• _To do_: Line by line, give the data again exactly as it appears, but without pictures.

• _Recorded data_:
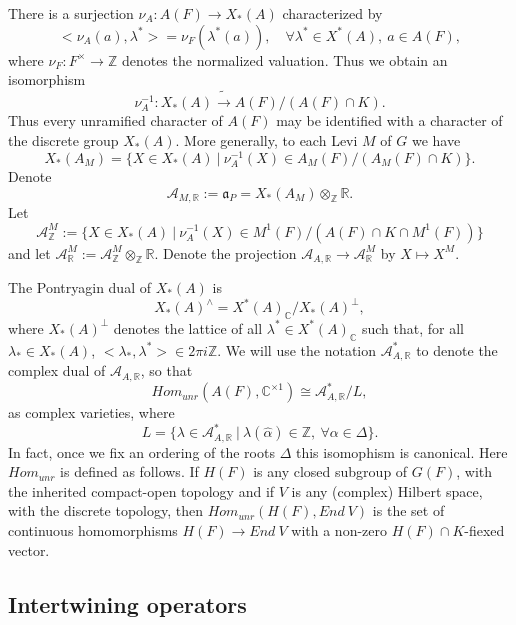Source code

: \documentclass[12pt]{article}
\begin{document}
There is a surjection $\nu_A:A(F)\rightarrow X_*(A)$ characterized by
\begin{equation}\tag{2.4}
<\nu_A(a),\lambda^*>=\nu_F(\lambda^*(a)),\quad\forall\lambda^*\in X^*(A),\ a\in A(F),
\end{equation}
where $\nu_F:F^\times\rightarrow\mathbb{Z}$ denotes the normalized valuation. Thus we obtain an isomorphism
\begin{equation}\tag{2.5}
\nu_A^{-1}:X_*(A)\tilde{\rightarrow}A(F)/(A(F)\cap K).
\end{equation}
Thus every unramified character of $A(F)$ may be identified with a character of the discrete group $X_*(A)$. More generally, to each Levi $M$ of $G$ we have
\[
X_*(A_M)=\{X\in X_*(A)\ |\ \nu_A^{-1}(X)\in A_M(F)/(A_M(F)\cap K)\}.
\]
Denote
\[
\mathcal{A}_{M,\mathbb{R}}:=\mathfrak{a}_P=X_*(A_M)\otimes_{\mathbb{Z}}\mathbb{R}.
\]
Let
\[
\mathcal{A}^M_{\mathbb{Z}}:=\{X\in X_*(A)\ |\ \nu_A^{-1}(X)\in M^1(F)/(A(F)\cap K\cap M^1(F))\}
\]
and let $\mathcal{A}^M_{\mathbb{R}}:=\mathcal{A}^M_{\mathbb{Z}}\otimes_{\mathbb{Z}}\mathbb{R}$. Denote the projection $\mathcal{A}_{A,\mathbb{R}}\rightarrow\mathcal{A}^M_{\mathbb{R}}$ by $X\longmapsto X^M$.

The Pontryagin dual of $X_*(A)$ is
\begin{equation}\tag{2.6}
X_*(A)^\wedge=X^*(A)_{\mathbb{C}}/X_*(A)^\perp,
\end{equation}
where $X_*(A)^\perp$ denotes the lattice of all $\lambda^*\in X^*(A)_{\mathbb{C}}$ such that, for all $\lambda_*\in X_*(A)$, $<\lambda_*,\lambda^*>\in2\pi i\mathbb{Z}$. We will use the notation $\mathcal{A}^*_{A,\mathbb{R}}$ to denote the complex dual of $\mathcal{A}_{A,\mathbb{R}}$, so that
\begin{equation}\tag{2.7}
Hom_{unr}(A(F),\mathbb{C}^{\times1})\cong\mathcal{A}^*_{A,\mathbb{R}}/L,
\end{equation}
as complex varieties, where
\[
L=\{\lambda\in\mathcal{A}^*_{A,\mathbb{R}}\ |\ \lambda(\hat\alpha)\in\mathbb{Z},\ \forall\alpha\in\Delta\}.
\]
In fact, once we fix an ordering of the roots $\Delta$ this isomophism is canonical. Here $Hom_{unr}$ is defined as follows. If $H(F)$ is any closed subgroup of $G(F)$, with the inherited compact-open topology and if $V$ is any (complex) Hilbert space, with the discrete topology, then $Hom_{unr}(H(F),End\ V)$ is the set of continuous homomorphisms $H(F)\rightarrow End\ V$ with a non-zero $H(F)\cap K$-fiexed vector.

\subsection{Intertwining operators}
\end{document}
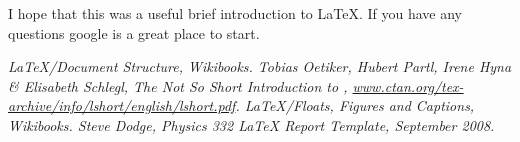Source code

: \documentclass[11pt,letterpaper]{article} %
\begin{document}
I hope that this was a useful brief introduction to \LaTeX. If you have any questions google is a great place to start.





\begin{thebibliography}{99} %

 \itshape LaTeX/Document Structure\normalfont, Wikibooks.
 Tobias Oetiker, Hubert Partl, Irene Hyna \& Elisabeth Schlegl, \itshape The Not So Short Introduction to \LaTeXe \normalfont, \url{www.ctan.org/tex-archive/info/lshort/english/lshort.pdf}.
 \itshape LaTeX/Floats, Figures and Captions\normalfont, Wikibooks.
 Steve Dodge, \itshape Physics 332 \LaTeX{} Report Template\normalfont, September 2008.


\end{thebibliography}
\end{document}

• _The answer_:
Source code

: \documentclass[12pt]{article}
\begin{document}
There is a surjection $\nu_A:A(F)\rightarrow X_*(A)$ characterized by
\begin{equation}\tag{2.4}
<\nu_A(a),\lambda^*>=\nu_F(\lambda^*(a)),\quad\forall\lambda^*\in X^*(A),\ a\in A(F),
\end{equation}
where $\nu_F:F^\times\rightarrow\mathbb{Z}$ denotes the normalized valuation. Thus we obtain an isomorphism
\begin{equation}\tag{2.5}
\nu_A^{-1}:X_*(A)\tilde{\rightarrow}A(F)/(A(F)\cap K).
\end{equation}
Thus every unramified character of $A(F)$ may be identified with a character of the discrete group $X_*(A)$. More generally, to each Levi $M$ of $G$ we have
\[
X_*(A_M)=\{X\in X_*(A)\ |\ \nu_A^{-1}(X)\in A_M(F)/(A_M(F)\cap K)\}.
\]
Denote
\[
\mathcal{A}_{M,\mathbb{R}}:=\mathfrak{a}_P=X_*(A_M)\otimes_{\mathbb{Z}}\mathbb{R}.
\]
Let
\[
\mathcal{A}^M_{\mathbb{Z}}:=\{X\in X_*(A)\ |\ \nu_A^{-1}(X)\in M^1(F)/(A(F)\cap K\cap M^1(F))\}
\]
and let $\mathcal{A}^M_{\mathbb{R}}:=\mathcal{A}^M_{\mathbb{Z}}\otimes_{\mathbb{Z}}\mathbb{R}$. Denote the projection $\mathcal{A}_{A,\mathbb{R}}\rightarrow\mathcal{A}^M_{\mathbb{R}}$ by $X\longmapsto X^M$.

The Pontryagin dual of $X_*(A)$ is
\begin{equation}\tag{2.6}
X_*(A)^\wedge=X^*(A)_{\mathbb{C}}/X_*(A)^\perp,
\end{equation}
where $X_*(A)^\perp$ denotes the lattice of all $\lambda^*\in X^*(A)_{\mathbb{C}}$ such that, for all $\lambda_*\in X_*(A)$, $<\lambda_*,\lambda^*>\in2\pi i\mathbb{Z}$. We will use the notation $\mathcal{A}^*_{A,\mathbb{R}}$ to denote the complex dual of $\mathcal{A}_{A,\mathbb{R}}$, so that
\begin{equation}\tag{2.7}
Hom_{unr}(A(F),\mathbb{C}^{\times1})\cong\mathcal{A}^*_{A,\mathbb{R}}/L,
\end{equation}
as complex varieties, where
\[
L=\{\lambda\in\mathcal{A}^*_{A,\mathbb{R}}\ |\ \lambda(\hat\alpha)\in\mathbb{Z},\ \forall\alpha\in\Delta\}.
\]
In fact, once we fix an ordering of the roots $\Delta$ this isomophism is canonical. Here $Hom_{unr}$ is defined as follows. If $H(F)$ is any closed subgroup of $G(F)$, with the inherited compact-open topology and if $V$ is any (complex) Hilbert space, with the discrete topology, then $Hom_{unr}(H(F),End\ V)$ is the set of continuous homomorphisms $H(F)\rightarrow End\ V$ with a non-zero $H(F)\cap K$-fiexed vector.

\subsection{Intertwining operators}
\end{document}
Source code

: \documentclass[11pt,letterpaper]{article} %
\begin{document}
I hope that this was a useful brief introduction to \LaTeX. If you have any questions google is a great place to start.





\begin{thebibliography}{99} %

 \itshape LaTeX/Document Structure\normalfont, Wikibooks.
 Tobias Oetiker, Hubert Partl, Irene Hyna \& Elisabeth Schlegl, \itshape The Not So Short Introduction to \LaTeXe \normalfont, \url{www.ctan.org/tex-archive/info/lshort/english/lshort.pdf}.
 \itshape LaTeX/Floats, Figures and Captions\normalfont, Wikibooks.
 Steve Dodge, \itshape Physics 332 \LaTeX{} Report Template\normalfont, September 2008.


\end{thebibliography}
\end{document}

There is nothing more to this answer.